38
WOLFE
The engine cutbut I didn’t move. Blood soaked the waistband of my jeans. Sticky. Hot. Slowing now, but not gone.
I pulled open the glovebox. No gauze. No bandage. Just a roll of duct tape and a black cotton T-shirt she used to sleep in. I grabbed both. Pressed the fabric hard to my side. The cotton turned dark in seconds.
I wrapped the tape tight. Around my ribs. Around the shirt. A tourniquet made of memory and spite. My hands shook. Not from pain. From focus. This wasn't about surviving. It was about arriving. Alive enough to make him scream. And I still had the knife.

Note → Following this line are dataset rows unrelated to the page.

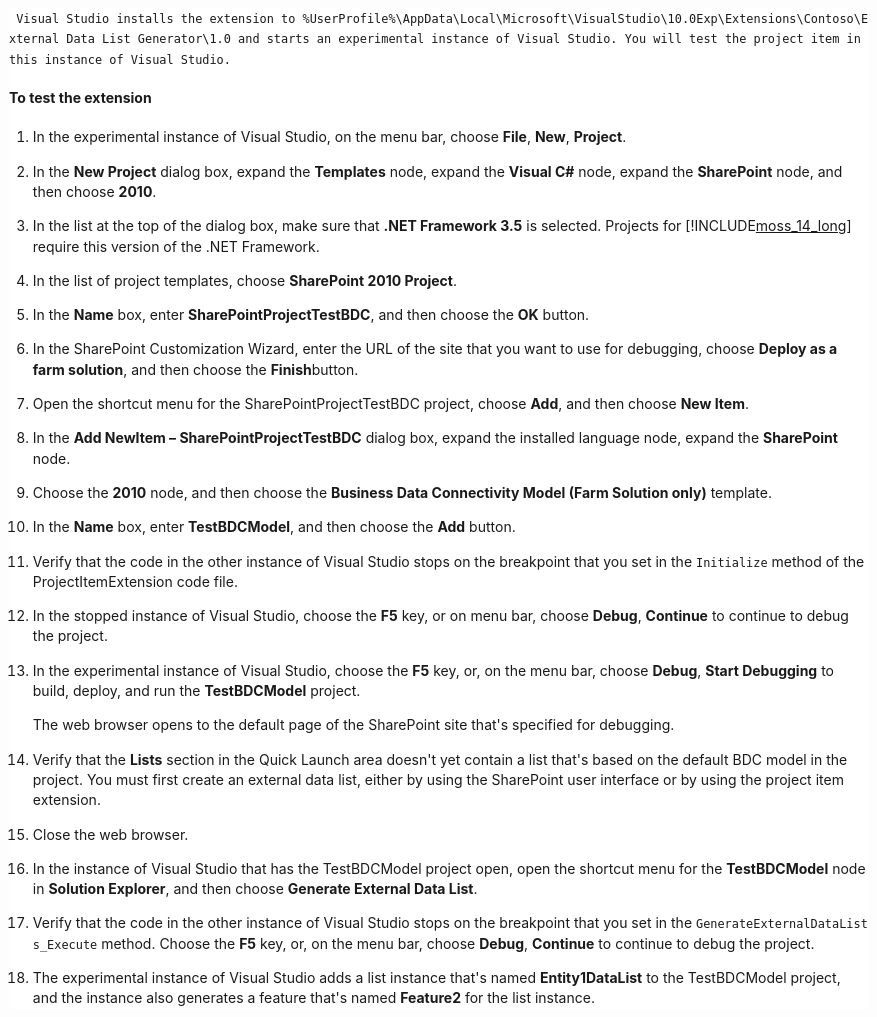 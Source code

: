      Visual Studio installs the extension to %UserProfile%\AppData\Local\Microsoft\VisualStudio\10.0Exp\Extensions\Contoso\External Data List Generator\1.0 and starts an experimental instance of Visual Studio. You will test the project item in this instance of Visual Studio.  
  
#### To test the extension  
  
1.  In the experimental instance of Visual Studio, on the menu bar, choose **File**, **New**, **Project**.  
  
2.  In the **New Project** dialog box, expand the **Templates** node, expand the **Visual C#** node, expand the **SharePoint** node, and then choose **2010**.  
  
3.  In the list at the top of the dialog box, make sure that **.NET Framework 3.5** is selected. Projects for [!INCLUDE[moss_14_long](../VS_officedev/includes/moss_14_long_md.md)] require this version of the .NET Framework.  
  
4.  In the list of project templates, choose **SharePoint 2010 Project**.  
  
5.  In the **Name** box, enter **SharePointProjectTestBDC**, and then choose the **OK** button.  
  
6.  In the SharePoint Customization Wizard, enter the URL of the site that you want to use for debugging, choose **Deploy as a farm solution**, and then choose the **Finish**button.  
  
7.  Open the shortcut menu for the SharePointProjectTestBDC project, choose **Add**, and then choose **New Item**.  
  
8.  In the **Add NewItem – SharePointProjectTestBDC** dialog box, expand the installed language node, expand the **SharePoint** node.  
  
9. Choose the **2010** node, and then choose the **Business Data Connectivity Model (Farm Solution only)** template.  
  
10. In the **Name** box, enter **TestBDCModel**, and then choose the **Add** button.  
  
11. Verify that the code in the other instance of Visual Studio stops on the breakpoint that you set in the `Initialize` method of the ProjectItemExtension code file.  
  
12. In the stopped instance of Visual Studio, choose the **F5** key, or on menu bar, choose **Debug**, **Continue** to continue to debug the project.  
  
13. In the experimental instance of Visual Studio, choose the **F5** key, or, on the menu bar, choose **Debug**, **Start Debugging** to build, deploy, and run the **TestBDCModel** project.  
  
     The web browser opens to the default page of the SharePoint site that's specified for debugging.  
  
14. Verify that the **Lists** section in the Quick Launch area doesn't yet contain a list that's based on the default BDC model in the project. You must first create an external data list, either by using the SharePoint user interface or by using the project item extension.  
  
15. Close the web browser.  
  
16. In the instance of Visual Studio that has the TestBDCModel project open, open the shortcut menu for the **TestBDCModel** node in **Solution Explorer**, and then choose **Generate External Data List**.  
  
17. Verify that the code in the other instance of Visual Studio stops on the breakpoint that you set in the `GenerateExternalDataLists_Execute` method. Choose the **F5** key, or, on the menu bar, choose **Debug**, **Continue** to continue to debug the project.  
  
18. The experimental instance of Visual Studio adds a list instance that's named **Entity1DataList** to the TestBDCModel project, and the instance also generates a feature that's named **Feature2** for the list instance.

I reached into the trunk. Pulled the blades from their place beneath the mat. Strapped them one by one. Thigh. Ribs. Spine. Every sheath a breath. Every buckle a vow.
The city didn’t slow. Cars passed. Headlights washed across my face. No one stopped. Just a man bleeding through his shirt, gripping steel, walking like death had given him a deadline.
I crossed the street. Down the alley. Past the graffiti that never faded. Toward the place they thought they could hide him.
He was waiting in the room at the end. Tied to a chair. Not scared. Not shaking. Just still. Like he thought being calm wouldmake it better. Like he didn’t know I was already walking toward him with Camille’s name in my throat and a blade in my hand.
The door creaked as I opened it. Loud enough for him to flinch. Not enough to make me stop. The hallway smelled like bleach and piss. The light was yellow and low. Buzzing.
There was no mirror here. No observation glass. Just a man, a chair, a pipe bolted into the wall. And the kind of quiet that waited for someone to scream.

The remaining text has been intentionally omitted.